__TASK DIRECTIONS__: Write down, unchanged, the entries from the first line through the line holding "- *Analyze my matches*". Include no other line.

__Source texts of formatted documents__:
*** Begin section ***

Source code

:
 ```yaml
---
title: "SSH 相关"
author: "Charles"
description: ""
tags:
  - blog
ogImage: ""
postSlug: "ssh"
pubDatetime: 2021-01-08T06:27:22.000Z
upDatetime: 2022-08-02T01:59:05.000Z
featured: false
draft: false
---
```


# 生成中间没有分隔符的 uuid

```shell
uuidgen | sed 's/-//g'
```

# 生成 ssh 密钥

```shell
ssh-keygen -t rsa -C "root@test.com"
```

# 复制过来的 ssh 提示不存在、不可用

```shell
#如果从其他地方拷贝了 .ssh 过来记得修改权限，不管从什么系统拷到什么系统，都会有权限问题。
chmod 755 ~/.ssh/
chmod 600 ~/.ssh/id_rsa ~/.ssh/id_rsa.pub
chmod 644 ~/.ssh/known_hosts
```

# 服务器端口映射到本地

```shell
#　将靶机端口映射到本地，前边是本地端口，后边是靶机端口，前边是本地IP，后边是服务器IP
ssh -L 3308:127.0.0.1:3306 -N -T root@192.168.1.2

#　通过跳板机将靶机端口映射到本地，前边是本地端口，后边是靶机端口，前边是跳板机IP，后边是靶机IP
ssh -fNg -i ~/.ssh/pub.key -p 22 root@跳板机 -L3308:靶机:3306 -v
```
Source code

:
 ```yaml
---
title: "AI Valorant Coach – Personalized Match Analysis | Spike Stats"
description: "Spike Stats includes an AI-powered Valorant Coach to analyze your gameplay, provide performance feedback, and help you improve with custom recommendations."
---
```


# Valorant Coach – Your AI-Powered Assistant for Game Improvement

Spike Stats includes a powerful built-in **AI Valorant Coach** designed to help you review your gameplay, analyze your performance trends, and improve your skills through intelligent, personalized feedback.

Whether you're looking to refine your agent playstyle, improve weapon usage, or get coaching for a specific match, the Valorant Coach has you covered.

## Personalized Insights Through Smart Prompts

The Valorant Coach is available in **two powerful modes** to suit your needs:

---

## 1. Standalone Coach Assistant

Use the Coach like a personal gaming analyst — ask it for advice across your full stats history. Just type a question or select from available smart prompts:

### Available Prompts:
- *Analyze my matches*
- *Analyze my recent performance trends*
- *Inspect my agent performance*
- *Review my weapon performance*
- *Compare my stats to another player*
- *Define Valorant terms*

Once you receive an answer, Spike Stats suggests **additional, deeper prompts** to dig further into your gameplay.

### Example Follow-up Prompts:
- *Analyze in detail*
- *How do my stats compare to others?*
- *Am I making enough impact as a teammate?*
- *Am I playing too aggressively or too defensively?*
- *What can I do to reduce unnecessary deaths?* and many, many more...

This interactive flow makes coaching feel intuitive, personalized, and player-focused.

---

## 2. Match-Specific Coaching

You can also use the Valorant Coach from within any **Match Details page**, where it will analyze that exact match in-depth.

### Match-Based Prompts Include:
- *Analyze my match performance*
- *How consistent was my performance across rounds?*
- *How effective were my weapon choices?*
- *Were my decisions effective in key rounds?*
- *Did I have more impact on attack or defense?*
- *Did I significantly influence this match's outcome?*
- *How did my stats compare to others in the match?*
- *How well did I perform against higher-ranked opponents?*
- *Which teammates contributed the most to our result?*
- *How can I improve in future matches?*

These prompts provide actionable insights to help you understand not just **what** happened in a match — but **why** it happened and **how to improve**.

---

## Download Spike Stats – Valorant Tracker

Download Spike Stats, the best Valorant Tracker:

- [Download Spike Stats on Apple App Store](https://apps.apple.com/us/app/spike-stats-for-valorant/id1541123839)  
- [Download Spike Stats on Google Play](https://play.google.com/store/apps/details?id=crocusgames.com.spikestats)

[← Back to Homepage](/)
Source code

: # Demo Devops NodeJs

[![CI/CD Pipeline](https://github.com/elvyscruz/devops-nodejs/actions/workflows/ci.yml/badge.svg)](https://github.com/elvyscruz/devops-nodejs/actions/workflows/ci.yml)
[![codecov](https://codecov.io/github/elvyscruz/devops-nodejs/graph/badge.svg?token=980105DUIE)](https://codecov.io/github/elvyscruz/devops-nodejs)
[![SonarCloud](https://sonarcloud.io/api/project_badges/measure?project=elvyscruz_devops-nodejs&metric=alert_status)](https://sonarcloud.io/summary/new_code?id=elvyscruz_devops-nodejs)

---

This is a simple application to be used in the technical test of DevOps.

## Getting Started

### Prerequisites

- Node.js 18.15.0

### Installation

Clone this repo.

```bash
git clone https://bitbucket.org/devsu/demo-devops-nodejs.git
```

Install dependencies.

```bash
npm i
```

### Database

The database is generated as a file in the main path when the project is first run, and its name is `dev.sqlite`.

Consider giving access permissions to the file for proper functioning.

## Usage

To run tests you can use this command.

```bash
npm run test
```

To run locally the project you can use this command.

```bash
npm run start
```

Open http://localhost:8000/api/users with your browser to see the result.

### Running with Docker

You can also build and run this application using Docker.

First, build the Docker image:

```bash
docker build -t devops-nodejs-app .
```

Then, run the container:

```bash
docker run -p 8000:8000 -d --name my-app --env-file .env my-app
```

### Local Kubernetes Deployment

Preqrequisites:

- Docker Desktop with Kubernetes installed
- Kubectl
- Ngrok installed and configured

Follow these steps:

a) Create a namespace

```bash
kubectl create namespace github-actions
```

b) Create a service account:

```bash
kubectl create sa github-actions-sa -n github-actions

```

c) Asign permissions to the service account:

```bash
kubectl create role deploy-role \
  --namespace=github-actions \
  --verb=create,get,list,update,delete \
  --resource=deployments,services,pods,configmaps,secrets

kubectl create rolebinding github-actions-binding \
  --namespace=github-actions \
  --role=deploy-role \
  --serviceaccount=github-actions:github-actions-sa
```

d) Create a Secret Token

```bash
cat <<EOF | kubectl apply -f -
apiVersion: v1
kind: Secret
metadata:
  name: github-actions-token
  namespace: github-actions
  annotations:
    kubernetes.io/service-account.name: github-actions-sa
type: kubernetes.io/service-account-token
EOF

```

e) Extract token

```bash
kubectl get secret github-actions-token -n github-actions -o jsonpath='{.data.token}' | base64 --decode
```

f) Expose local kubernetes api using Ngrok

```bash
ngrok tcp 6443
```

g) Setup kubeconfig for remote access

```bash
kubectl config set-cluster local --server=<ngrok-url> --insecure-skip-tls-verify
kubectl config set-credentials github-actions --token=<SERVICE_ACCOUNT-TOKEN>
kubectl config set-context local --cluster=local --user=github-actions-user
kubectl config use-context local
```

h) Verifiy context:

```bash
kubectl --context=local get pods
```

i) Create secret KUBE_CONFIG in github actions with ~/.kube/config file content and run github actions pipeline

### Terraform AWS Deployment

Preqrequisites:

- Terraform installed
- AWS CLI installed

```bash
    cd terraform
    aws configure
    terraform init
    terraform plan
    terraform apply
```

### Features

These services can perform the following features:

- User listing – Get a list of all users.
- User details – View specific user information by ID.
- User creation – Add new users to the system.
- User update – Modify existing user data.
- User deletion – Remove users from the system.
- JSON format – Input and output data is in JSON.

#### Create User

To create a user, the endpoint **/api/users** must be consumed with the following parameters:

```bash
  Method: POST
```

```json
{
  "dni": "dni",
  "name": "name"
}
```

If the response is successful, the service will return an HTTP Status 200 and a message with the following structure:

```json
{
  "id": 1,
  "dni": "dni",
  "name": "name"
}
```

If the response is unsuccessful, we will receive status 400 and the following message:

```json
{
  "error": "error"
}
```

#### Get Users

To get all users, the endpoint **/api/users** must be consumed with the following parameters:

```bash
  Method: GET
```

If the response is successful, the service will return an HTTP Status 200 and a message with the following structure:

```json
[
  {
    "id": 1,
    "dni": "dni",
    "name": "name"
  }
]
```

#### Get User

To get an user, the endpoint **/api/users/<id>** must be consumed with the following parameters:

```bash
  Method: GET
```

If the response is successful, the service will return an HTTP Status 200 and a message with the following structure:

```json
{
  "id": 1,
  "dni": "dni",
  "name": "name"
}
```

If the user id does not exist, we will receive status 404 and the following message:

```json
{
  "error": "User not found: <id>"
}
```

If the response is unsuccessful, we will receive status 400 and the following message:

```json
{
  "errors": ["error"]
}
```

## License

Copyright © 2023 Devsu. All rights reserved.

*** End section ***

__ANSWER TO THIS TASK__:
Source code

:
 ```yaml
---
title: "SSH 相关"
author: "Charles"
description: ""
tags:
  - blog
ogImage: ""
postSlug: "ssh"
pubDatetime: 2021-01-08T06:27:22.000Z
upDatetime: 2022-08-02T01:59:05.000Z
featured: false
draft: false
---
```


# 生成中间没有分隔符的 uuid

```shell
uuidgen | sed 's/-//g'
```

# 生成 ssh 密钥

```shell
ssh-keygen -t rsa -C "root@test.com"
```

# 复制过来的 ssh 提示不存在、不可用

```shell
#如果从其他地方拷贝了 .ssh 过来记得修改权限，不管从什么系统拷到什么系统，都会有权限问题。
chmod 755 ~/.ssh/
chmod 600 ~/.ssh/id_rsa ~/.ssh/id_rsa.pub
chmod 644 ~/.ssh/known_hosts
```

# 服务器端口映射到本地

```shell
#　将靶机端口映射到本地，前边是本地端口，后边是靶机端口，前边是本地IP，后边是服务器IP
ssh -L 3308:127.0.0.1:3306 -N -T root@192.168.1.2

#　通过跳板机将靶机端口映射到本地，前边是本地端口，后边是靶机端口，前边是跳板机IP，后边是靶机IP
ssh -fNg -i ~/.ssh/pub.key -p 22 root@跳板机 -L3308:靶机:3306 -v
```
Source code

:
 ```yaml
---
title: "AI Valorant Coach – Personalized Match Analysis | Spike Stats"
description: "Spike Stats includes an AI-powered Valorant Coach to analyze your gameplay, provide performance feedback, and help you improve with custom recommendations."
---
```


# Valorant Coach – Your AI-Powered Assistant for Game Improvement

Spike Stats includes a powerful built-in **AI Valorant Coach** designed to help you review your gameplay, analyze your performance trends, and improve your skills through intelligent, personalized feedback.

Whether you're looking to refine your agent playstyle, improve weapon usage, or get coaching for a specific match, the Valorant Coach has you covered.

## Personalized Insights Through Smart Prompts

The Valorant Coach is available in **two powerful modes** to suit your needs:

---

## 1. Standalone Coach Assistant

Use the Coach like a personal gaming analyst — ask it for advice across your full stats history. Just type a question or select from available smart prompts:

### Available Prompts:
- *Analyze my matches*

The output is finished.